1 Een psalm, een lied der inwijding van Davids huis. 2 Ik zal U verhogen, HEERE, want Gij hebt mij opgetrokken, en mijn vijanden over mij niet verblijd. 3 HEERE, mijn God! ik heb tot U geroepen, en Gij hebt mij genezen. 4 HEERE! Gij hebt mijn ziel uit het graf opgevoerd; Gij hebt mij bij het leven behouden, dat ik in den kuil niet ben nedergedaald. 5 Psalmzingt den HEERE, gij Zijn gunstgenoten! en zegt lof ter gedachtenis Zijner heiligheid. 6 Want een ogenblik is er in Zijn toorn, maar een leven in Zijn goedgunstigheid; des avonds vernacht het geween, maar des morgens is er gejuich.
Ik zal Uw Naam verhogen, Uw persoon, Uw eigenschappen, Uw genade voor mij, Uw grote geduld met mijn volk; maar vooral zal ik goed van u spreken. O Jehova, dit zal mijn vrolijke en aanhoudende bezigheid zijn! De lovende taal van de psalmist was niet zonder reden. Hij was als een gevangene uit een kerker opgetrokken, als Jozef uit de put, en daarom loofde hij zijn Bevrijder. Genade heeft ons uit de put van de hel opgetrokken, uit de kuil van de zonde, uit de Poel der Wanhoop, uit het ziekbed, uit de slavernij van twijfels en angsten: hebben wij geen lied te bieden voor dit alles? Hoe hoog heeft onze Heere ons opgetild? Ons opgetild tot op de plaats van kinderen, om opgenomen te worden in de familie; ons opgetild tot in de eenheid met Christus. Hij ‘heeft ons mede gezet in den hemel in Christus Jezus’. Hef de Naam van onze God hoog op, want Hij heeft ons tot boven de sterren opgeheven.
David zond gebeden voor zichzelf en voor zijn volk op toen het door de pest werd bezocht.

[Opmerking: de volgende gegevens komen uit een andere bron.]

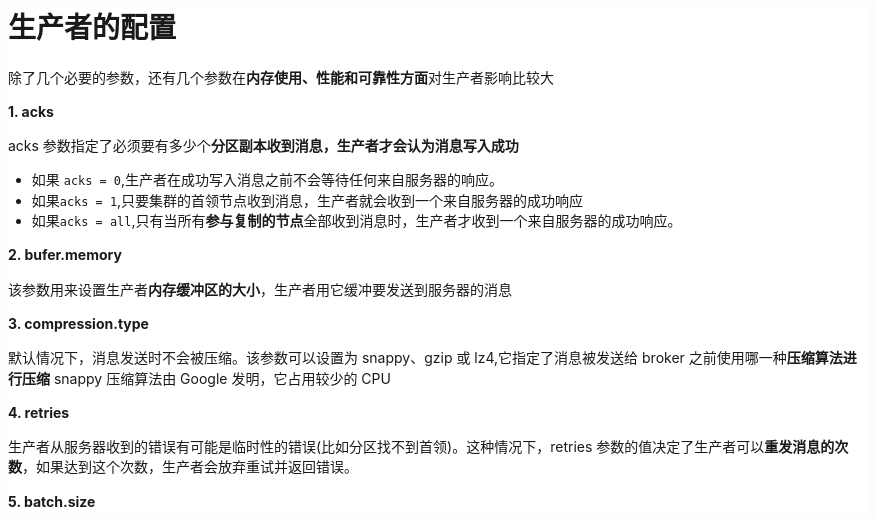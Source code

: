 

# 生产者的配置

除了几个必要的参数，还有几个参数在**内存使用、性能和可靠性方面**对生产者影响比较大

**1. acks**

acks 参数指定了必须要有多少个**分区副本收到消息，生产者才会认为消息写入成功**

- 如果 `acks = 0`,生产者在成功写入消息之前不会等待任何来自服务器的响应。
- 如果`acks = 1`,只要集群的首领节点收到消息，生产者就会收到一个来自服务器的成功响应
- 如果`acks = all`,只有当所有**参与复制的节点**全部收到消息时，生产者才收到一个来自服务器的成功响应。

**2. bufer.memory**

该参数用来设置生产者**内存缓冲区的大小**，生产者用它缓冲要发送到服务器的消息

**3. compression.type**

默认情况下，消息发送时不会被压缩。该参数可以设置为 snappy、gzip 或 lz4,它指定了消息被发送给 broker 之前使用哪一种**压缩算法进行压缩** snappy 压缩算法由 Google 发明，它占用较少的 CPU

**4. retries**

生产者从服务器收到的错误有可能是临时性的错误(比如分区找不到首领)。这种情况下，retries 参数的值决定了生产者可以**重发消息的次数**，如果达到这个次数，生产者会放弃重试并返回错误。

**5. batch.size**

Hij begaf zich meteen naar het Hoofdkwartier, en ging niet langs de omweg van feilbare middelen. God is de beste arts, zelfs voor onze lichamelijke aandoeningen. Wij handelen zeer zondig en dwaas als wij God vergeten. Driewerf gelukkig is hij die kan zeggen dat de Heere Zelf zijn deel is. Zie de stijgende lijn in Davids geloof; hij zong ‘Heere’ in het tweede vers, maar het is ‘Heere, mijn God’ in het derde. Muziek van het hart is iets wat opstijgt als de rookkolommen die van het brandofferaltaar opstegen. Ik kon nauwelijks bidden, maar ik riep het uit; ik stortte mijn ziel uit zoals een kind zijn verlangens uitstort. Ik riep tot mijn God: ik wist tot wie ik moest roepen; ik riep niet tot mijn vrienden, noch tot enige menselijke macht. Vandaar het zekere en afdoende resultaat: Gij hebt mij genezen. Ik weet het. Ik ben er zeker van. Ik beschik nu vanbinnen over het bewijs van geestelijke gezondheid; ere zij Uw Naam! Iedere nederige smekeling die bij God verlossing van de ziekte van de zonde zoekt, zal even snel handelen als de psalmist deed. Maar degenen die niet echt genezing willen zoeken, moeten niet verbaasd staan als hun wonden stinken en hun ziel sterft.
Hij besefte dat hij alleen God niet genoeg kon prijzen, en daarom wilde hij de harten van anderen winnen. David wilde zijn koor niet vullen met verworpenen, maar met geheiligde personen, die van harte konden zingen. Hij roept u op, volk van God, omdat gij heiligen zijt; en laat, als zondaren zwijgen door hun verdorvenheid, uw heiligheid u aansporen om te zingen. U bent Zijn heiligen, uitverkoren, met bloed gekocht, geroepen, en afgezonderd voor God; geheiligd teneinde het dagelijkse offer van lofprijzing te brengen. Wees royaal bij deze hemelse taak. De duisternis duurt slechts tot de morgen; als de nacht voorbij is, zal het donker verdwijnen. Dit wordt aangevoerd als reden voor het zingen van de heiligen, en het is een krachtige reden; korte nachten en vrolijke dagen vragen om psalmenboek en harp.
Overweging:
Uitsluitend heiligen zijn geschikt om te zingen van heiligheid, en met name van Gods heiligheid; in het bijzonder met liederen van heiligheid.